Tested it not via api but in webui directly. Indeed it somehow dislike long prompts.

Yup, exactly my problem. If you sent a huge prompt first you will likely encounter this, even if its well below 2048 tokens. Pretty strange.

I've had this problem before, but now its get much more aggressive.

Also I feel like even if your prompt is over the 2048 ctx limit, there should be a better way to handle this than an empty response. Maybe you could process it in batches or something. I think Koboldcpp does something like that.

Guess ooba has nothing to do with the issue it must lie within https://github.com/abetlen/llama-cpp-python

Priestru commented 1 year ago

I tricked it into working by increasing n_ctx to 2400

Output generated in 59.23 seconds (0.20 tokens/s, 12 tokens, context 2049, seed 461475505)

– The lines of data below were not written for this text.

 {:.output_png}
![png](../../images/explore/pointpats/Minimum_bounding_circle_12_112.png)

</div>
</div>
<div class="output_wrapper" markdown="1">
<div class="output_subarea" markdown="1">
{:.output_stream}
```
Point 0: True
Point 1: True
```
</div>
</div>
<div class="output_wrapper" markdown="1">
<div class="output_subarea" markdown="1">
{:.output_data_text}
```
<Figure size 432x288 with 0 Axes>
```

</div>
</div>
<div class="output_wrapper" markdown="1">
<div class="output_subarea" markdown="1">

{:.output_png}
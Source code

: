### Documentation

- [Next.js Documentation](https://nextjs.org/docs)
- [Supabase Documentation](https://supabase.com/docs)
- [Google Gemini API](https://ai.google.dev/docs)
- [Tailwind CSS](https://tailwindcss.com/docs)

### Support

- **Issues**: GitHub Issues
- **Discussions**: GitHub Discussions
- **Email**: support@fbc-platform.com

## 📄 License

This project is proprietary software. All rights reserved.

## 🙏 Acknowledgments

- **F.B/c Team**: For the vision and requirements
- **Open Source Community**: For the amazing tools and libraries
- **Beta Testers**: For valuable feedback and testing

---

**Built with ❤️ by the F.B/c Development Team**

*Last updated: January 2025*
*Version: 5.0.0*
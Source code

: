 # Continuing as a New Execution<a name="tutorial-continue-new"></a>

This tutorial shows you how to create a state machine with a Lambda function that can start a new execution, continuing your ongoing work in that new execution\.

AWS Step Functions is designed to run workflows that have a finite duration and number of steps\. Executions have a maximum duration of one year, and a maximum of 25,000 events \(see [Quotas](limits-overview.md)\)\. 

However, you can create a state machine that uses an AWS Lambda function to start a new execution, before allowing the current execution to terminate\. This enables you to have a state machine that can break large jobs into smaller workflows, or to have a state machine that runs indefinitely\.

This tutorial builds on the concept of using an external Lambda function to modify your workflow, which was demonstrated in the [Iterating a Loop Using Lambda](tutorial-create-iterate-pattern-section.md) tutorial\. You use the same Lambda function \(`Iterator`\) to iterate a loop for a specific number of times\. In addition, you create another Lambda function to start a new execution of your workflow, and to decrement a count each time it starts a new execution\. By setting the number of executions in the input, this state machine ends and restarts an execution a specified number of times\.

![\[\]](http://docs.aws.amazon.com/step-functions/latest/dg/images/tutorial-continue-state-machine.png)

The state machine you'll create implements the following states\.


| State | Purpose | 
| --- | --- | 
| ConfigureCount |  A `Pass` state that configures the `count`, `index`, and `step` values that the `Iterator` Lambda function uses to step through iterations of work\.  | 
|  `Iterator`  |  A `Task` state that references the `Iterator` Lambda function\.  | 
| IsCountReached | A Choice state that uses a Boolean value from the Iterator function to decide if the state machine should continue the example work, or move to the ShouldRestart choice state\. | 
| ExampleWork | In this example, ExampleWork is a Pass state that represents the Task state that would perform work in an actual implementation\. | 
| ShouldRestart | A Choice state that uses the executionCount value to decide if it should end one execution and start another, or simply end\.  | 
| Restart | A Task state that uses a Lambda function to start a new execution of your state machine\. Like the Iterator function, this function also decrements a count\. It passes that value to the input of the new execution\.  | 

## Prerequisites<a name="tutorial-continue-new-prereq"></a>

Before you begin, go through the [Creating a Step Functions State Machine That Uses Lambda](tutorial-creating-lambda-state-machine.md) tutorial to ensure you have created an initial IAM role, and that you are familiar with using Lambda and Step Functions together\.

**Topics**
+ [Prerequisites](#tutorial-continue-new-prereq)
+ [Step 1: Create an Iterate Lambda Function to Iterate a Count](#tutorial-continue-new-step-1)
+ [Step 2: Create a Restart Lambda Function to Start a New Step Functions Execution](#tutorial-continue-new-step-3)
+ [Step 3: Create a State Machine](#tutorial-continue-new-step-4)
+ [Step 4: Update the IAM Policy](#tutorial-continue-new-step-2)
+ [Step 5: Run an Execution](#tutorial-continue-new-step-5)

Output generated in 111.17 seconds (1.03 tokens/s, 114 tokens, context 1925, seed 124993566)

Okay what i've done.

I set n_ctx to 2400 and in SillyTavern i set Token Padding to -260. This allows me to use around 1950 tokens. Which is good enough and much better than 1650.

Output generated in 133.02 seconds (0.92 tokens/s, 123 tokens, context 1925, seed 514921505)

github-actions[bot] commented 1 year ago

This issue has been closed due to inactivity for 30 days. If you believe it is still relevant, please leave a comment below.